The problem – Write out every record again, exactly.

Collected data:
[Start of section]

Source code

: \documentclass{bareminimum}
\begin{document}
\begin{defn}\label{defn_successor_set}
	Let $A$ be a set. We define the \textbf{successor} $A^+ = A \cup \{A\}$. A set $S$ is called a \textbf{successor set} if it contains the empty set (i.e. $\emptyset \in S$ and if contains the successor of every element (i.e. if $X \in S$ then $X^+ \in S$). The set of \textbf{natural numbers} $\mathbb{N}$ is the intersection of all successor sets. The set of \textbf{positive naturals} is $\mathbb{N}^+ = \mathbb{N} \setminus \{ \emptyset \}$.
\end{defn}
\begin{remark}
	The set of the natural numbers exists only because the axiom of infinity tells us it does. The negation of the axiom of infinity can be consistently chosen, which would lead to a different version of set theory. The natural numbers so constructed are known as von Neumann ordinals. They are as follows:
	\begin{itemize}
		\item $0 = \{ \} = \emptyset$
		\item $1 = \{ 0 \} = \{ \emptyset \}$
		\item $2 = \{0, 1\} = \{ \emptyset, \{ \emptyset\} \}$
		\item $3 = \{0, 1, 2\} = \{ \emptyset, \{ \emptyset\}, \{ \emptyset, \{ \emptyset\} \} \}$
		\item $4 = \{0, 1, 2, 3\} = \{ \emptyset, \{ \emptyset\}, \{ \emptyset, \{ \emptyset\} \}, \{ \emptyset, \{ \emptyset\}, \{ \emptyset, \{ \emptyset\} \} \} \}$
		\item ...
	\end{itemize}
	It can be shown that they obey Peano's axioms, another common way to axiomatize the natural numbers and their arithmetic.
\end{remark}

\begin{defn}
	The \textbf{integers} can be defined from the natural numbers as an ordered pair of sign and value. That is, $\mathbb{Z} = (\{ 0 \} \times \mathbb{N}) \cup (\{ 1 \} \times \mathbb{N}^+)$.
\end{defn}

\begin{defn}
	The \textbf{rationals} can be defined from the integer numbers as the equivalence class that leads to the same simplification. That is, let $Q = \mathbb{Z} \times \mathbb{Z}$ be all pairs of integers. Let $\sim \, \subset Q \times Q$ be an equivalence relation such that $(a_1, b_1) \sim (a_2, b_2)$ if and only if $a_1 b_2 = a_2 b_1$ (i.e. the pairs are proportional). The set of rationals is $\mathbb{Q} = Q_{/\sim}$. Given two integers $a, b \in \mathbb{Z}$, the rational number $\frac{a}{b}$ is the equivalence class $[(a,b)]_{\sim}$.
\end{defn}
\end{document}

[End of section]

Exercise solution –
Source code

: \documentclass{bareminimum}
\begin{document}
\begin{defn}\label{defn_successor_set}
	Let $A$ be a set. We define the \textbf{successor} $A^+ = A \cup \{A\}$. A set $S$ is called a \textbf{successor set} if it contains the empty set (i.e. $\emptyset \in S$ and if contains the successor of every element (i.e. if $X \in S$ then $X^+ \in S$). The set of \textbf{natural numbers} $\mathbb{N}$ is the intersection of all successor sets. The set of \textbf{positive naturals} is $\mathbb{N}^+ = \mathbb{N} \setminus \{ \emptyset \}$.
\end{defn}
\begin{remark}
	The set of the natural numbers exists only because the axiom of infinity tells us it does. The negation of the axiom of infinity can be consistently chosen, which would lead to a different version of set theory. The natural numbers so constructed are known as von Neumann ordinals. They are as follows:
	\begin{itemize}
		\item $0 = \{ \} = \emptyset$
		\item $1 = \{ 0 \} = \{ \emptyset \}$
		\item $2 = \{0, 1\} = \{ \emptyset, \{ \emptyset\} \}$
		\item $3 = \{0, 1, 2\} = \{ \emptyset, \{ \emptyset\}, \{ \emptyset, \{ \emptyset\} \} \}$
		\item $4 = \{0, 1, 2, 3\} = \{ \emptyset, \{ \emptyset\}, \{ \emptyset, \{ \emptyset\} \}, \{ \emptyset, \{ \emptyset\}, \{ \emptyset, \{ \emptyset\} \} \} \}$
		\item ...
	\end{itemize}
	It can be shown that they obey Peano's axioms, another common way to axiomatize the natural numbers and their arithmetic.
\end{remark}

\begin{defn}
	The \textbf{integers} can be defined from the natural numbers as an ordered pair of sign and value. That is, $\mathbb{Z} = (\{ 0 \} \times \mathbb{N}) \cup (\{ 1 \} \times \mathbb{N}^+)$.
\end{defn}

\begin{defn}
	The \textbf{rationals} can be defined from the integer numbers as the equivalence class that leads to the same simplification. That is, let $Q = \mathbb{Z} \times \mathbb{Z}$ be all pairs of integers. Let $\sim \, \subset Q \times Q$ be an equivalence relation such that $(a_1, b_1) \sim (a_2, b_2)$ if and only if $a_1 b_2 = a_2 b_1$ (i.e. the pairs are proportional). The set of rationals is $\mathbb{Q} = Q_{/\sim}$. Given two integers $a, b \in \mathbb{Z}$, the rational number $\frac{a}{b}$ is the equivalence class $[(a,b)]_{\sim}$.
\end{defn}
\end{document}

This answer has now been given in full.